Scan the entries and tally the lines that include the string "ServiceProvider". Reply with the figure alone.

● ● ● ● ● ● ●

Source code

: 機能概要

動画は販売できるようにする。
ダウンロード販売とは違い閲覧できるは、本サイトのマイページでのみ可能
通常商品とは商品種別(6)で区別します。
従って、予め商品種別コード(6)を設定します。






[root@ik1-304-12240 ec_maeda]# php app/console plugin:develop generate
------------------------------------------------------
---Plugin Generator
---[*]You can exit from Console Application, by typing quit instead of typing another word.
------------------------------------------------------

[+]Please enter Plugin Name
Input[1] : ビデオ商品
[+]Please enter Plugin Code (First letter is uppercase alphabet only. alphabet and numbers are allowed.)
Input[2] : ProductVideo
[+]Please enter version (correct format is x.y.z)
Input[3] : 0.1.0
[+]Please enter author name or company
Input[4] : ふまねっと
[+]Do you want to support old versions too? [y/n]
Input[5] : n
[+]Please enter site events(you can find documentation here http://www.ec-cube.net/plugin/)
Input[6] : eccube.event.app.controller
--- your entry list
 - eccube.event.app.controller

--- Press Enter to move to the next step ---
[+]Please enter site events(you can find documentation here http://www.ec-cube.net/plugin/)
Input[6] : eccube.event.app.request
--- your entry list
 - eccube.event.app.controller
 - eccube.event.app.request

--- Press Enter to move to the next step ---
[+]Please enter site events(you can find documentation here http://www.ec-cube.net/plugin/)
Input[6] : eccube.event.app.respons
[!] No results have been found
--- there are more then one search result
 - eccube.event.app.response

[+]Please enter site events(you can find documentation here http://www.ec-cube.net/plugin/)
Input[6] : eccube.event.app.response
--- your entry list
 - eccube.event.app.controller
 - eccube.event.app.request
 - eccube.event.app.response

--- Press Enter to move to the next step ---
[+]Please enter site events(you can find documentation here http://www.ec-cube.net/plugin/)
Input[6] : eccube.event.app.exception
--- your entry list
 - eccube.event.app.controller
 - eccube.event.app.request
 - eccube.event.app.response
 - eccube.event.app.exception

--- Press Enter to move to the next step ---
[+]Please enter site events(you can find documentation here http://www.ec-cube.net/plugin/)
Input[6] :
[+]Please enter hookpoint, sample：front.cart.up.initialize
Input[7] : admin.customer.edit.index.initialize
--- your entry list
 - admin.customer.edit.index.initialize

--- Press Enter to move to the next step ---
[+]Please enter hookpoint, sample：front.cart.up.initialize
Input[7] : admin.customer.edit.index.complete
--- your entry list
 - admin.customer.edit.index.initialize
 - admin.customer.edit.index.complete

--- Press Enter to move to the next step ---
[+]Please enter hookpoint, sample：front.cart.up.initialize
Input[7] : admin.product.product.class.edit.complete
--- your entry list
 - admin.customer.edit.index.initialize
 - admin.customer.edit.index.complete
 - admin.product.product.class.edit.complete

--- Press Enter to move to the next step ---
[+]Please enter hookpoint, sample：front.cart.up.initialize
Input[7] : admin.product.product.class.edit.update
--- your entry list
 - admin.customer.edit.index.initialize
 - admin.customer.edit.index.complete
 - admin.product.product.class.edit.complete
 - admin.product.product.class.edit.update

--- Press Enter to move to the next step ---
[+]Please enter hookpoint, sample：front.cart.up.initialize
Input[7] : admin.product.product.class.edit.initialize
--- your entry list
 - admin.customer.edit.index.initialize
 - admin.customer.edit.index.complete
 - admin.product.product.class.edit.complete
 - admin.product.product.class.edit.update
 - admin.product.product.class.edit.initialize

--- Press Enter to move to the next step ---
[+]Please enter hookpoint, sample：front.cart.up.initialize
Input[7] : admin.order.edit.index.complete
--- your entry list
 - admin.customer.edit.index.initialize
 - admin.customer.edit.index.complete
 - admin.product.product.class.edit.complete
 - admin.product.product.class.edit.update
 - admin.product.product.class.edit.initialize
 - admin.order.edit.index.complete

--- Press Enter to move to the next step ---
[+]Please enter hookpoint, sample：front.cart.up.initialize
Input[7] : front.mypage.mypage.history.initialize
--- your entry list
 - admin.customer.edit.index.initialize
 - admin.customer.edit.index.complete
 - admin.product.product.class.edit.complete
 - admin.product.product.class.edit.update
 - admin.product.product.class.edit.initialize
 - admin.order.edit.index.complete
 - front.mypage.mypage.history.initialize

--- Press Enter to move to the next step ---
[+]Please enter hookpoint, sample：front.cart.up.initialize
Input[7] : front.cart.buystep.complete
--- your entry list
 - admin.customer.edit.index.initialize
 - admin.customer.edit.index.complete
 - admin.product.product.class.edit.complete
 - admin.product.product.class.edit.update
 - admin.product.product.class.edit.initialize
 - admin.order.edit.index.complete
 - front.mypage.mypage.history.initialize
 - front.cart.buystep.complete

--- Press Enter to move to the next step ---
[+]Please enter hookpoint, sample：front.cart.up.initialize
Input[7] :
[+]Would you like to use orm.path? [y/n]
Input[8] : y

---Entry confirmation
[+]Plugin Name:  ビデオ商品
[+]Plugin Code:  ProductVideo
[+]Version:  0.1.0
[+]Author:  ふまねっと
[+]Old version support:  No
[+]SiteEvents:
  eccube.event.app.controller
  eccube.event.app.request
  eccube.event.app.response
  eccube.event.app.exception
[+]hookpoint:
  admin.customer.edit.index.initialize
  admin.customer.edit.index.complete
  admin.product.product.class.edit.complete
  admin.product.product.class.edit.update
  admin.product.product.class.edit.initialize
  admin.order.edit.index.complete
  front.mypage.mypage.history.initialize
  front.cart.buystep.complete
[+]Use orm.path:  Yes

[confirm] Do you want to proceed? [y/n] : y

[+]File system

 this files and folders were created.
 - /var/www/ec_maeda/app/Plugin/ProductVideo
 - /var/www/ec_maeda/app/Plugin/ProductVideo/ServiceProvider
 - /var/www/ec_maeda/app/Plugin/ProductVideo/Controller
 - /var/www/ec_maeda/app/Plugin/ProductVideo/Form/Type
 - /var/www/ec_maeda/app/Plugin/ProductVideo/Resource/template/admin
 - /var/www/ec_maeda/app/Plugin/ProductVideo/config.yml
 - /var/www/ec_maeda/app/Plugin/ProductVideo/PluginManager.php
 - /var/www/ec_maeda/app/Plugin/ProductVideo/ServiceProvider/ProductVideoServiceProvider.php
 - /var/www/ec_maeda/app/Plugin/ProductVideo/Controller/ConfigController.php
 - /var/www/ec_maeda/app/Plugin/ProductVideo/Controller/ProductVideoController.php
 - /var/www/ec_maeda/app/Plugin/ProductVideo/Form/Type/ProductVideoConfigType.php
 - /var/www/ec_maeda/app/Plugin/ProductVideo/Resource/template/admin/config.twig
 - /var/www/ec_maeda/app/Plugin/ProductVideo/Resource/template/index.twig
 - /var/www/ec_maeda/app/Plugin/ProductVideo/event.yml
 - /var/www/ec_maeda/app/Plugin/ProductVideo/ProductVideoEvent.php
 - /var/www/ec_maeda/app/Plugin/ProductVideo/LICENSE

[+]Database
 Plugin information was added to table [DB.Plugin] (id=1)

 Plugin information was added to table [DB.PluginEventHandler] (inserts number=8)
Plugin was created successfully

● ● ● ● ● ● ●

• _TASK ANSWER_: 2